In: Finance
Marketing Arithmetic Exercise #2
Joe Stich has just become product manager for Brand X. Brand X is a consumer product with a retail price of $1.00. Retail margins on the product are 33%, while wholesalers take a 12% margin. Brand X and its direct competitors sell a total of 20 million units annually; Brand X has a 24% share of this market. Variable manufacturing costs for Brand X are $0.09 per unit. Fixed manufacturing costs are $900,000. The advertising budget for Brand X is $500,000. The Brand X product manager's salary and expenses total $35,000. Salespeople are paid entirely by a 10% commission.
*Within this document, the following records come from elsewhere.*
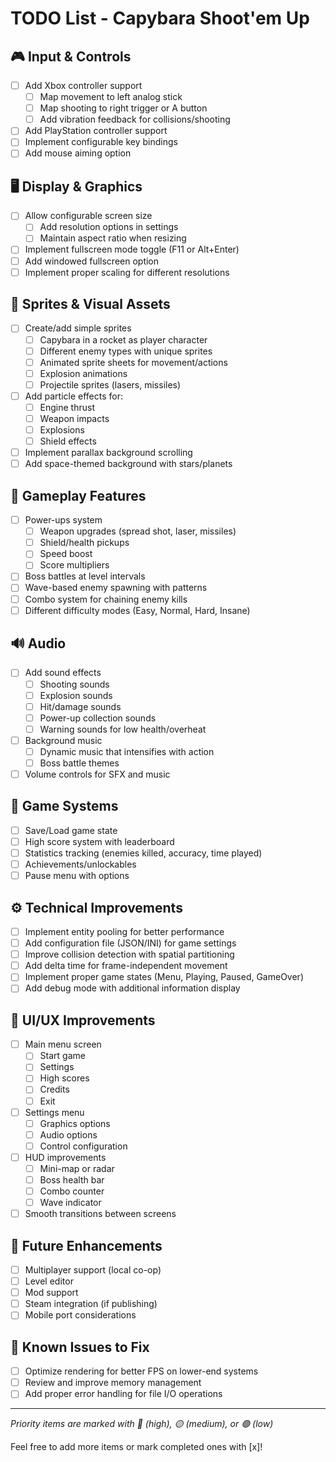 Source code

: # TODO List - Capybara Shoot'em Up

## 🎮 Input & Controls
- [ ] Add Xbox controller support
  - [ ] Map movement to left analog stick
  - [ ] Map shooting to right trigger or A button
  - [ ] Add vibration feedback for collisions/shooting
- [ ] Add PlayStation controller support
- [ ] Implement configurable key bindings
- [ ] Add mouse aiming option

## 🖥️ Display & Graphics
- [ ] Allow configurable screen size
  - [ ] Add resolution options in settings
  - [ ] Maintain aspect ratio when resizing
- [ ] Implement fullscreen mode toggle (F11 or Alt+Enter)
- [ ] Add windowed fullscreen option
- [ ] Implement proper scaling for different resolutions

## 🎨 Sprites & Visual Assets
- [ ] Create/add simple sprites
  - [ ] Capybara in a rocket as player character
  - [ ] Different enemy types with unique sprites
  - [ ] Animated sprite sheets for movement/actions
  - [ ] Explosion animations
  - [ ] Projectile sprites (lasers, missiles)
- [ ] Add particle effects for:
  - [ ] Engine thrust
  - [ ] Weapon impacts
  - [ ] Explosions
  - [ ] Shield effects
- [ ] Implement parallax background scrolling
- [ ] Add space-themed background with stars/planets

## 🎯 Gameplay Features
- [ ] Power-ups system
  - [ ] Weapon upgrades (spread shot, laser, missiles)
  - [ ] Shield/health pickups
  - [ ] Speed boost
  - [ ] Score multipliers
- [ ] Boss battles at level intervals
- [ ] Wave-based enemy spawning with patterns
- [ ] Combo system for chaining enemy kills
- [ ] Different difficulty modes (Easy, Normal, Hard, Insane)

## 🔊 Audio
- [ ] Add sound effects
  - [ ] Shooting sounds
  - [ ] Explosion sounds
  - [ ] Hit/damage sounds
  - [ ] Power-up collection sounds
  - [ ] Warning sounds for low health/overheat
- [ ] Background music
  - [ ] Dynamic music that intensifies with action
  - [ ] Boss battle themes
- [ ] Volume controls for SFX and music

## 💾 Game Systems
- [ ] Save/Load game state
- [ ] High score system with leaderboard
- [ ] Statistics tracking (enemies killed, accuracy, time played)
- [ ] Achievements/unlockables
- [ ] Pause menu with options

## ⚙️ Technical Improvements
- [ ] Implement entity pooling for better performance
- [ ] Add configuration file (JSON/INI) for game settings
- [ ] Improve collision detection with spatial partitioning
- [ ] Add delta time for frame-independent movement
- [ ] Implement proper game states (Menu, Playing, Paused, GameOver)
- [ ] Add debug mode with additional information display

## 🎨 UI/UX Improvements
- [ ] Main menu screen
  - [ ] Start game
  - [ ] Settings
  - [ ] High scores
  - [ ] Credits
  - [ ] Exit
- [ ] Settings menu
  - [ ] Graphics options
  - [ ] Audio options
  - [ ] Control configuration
- [ ] HUD improvements
  - [ ] Mini-map or radar
  - [ ] Boss health bar
  - [ ] Combo counter
  - [ ] Wave indicator
- [ ] Smooth transitions between screens

## 🚀 Future Enhancements
- [ ] Multiplayer support (local co-op)
- [ ] Level editor
- [ ] Mod support
- [ ] Steam integration (if publishing)
- [ ] Mobile port considerations

## 🐛 Known Issues to Fix
- [ ] Optimize rendering for better FPS on lower-end systems
- [ ] Review and improve memory management
- [ ] Add proper error handling for file I/O operations

---
*Priority items are marked with 🔴 (high), 🟡 (medium), or 🟢 (low)*

Feel free to add more items or mark completed ones with [x]!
Shipping costs, breakage, insurance and so forth are $0.02 per unit.
1. What is the unit contribution for Brand X?
2. What is Brand X's break-even point?
3. What market share does Brand X need to break even?
4. What is Brand X's profit impact? [Note profit impact = total contribution – fixed costs]
5. Industry demand is expected to increase to 23 million units next year. Mr. Stich is considering raising his advertising budget to $1 million.
5a. If the advertising budget is raised, how many units will Brand X have to sell to break even?
5b. How many units will Brand X have to sell in order for it to achieve the same profit impact that it did this year?
5c. What will Brand X's market share have to be next year for its profit impact to be the same as this year?
5d. What will Brand X's market share have to be for it to have a $1 million profit impact?
6. Upon reflection, Mr. Stich decides not to increase Brand X's advertising budget. Instead, he thinks he might give retailers and incentive to promote Brand X by increasing their margins from 33% to 40%. The margin increase would be accomplished by lowering the price of the product to retailers. Wholesaler margins would remain at 12%.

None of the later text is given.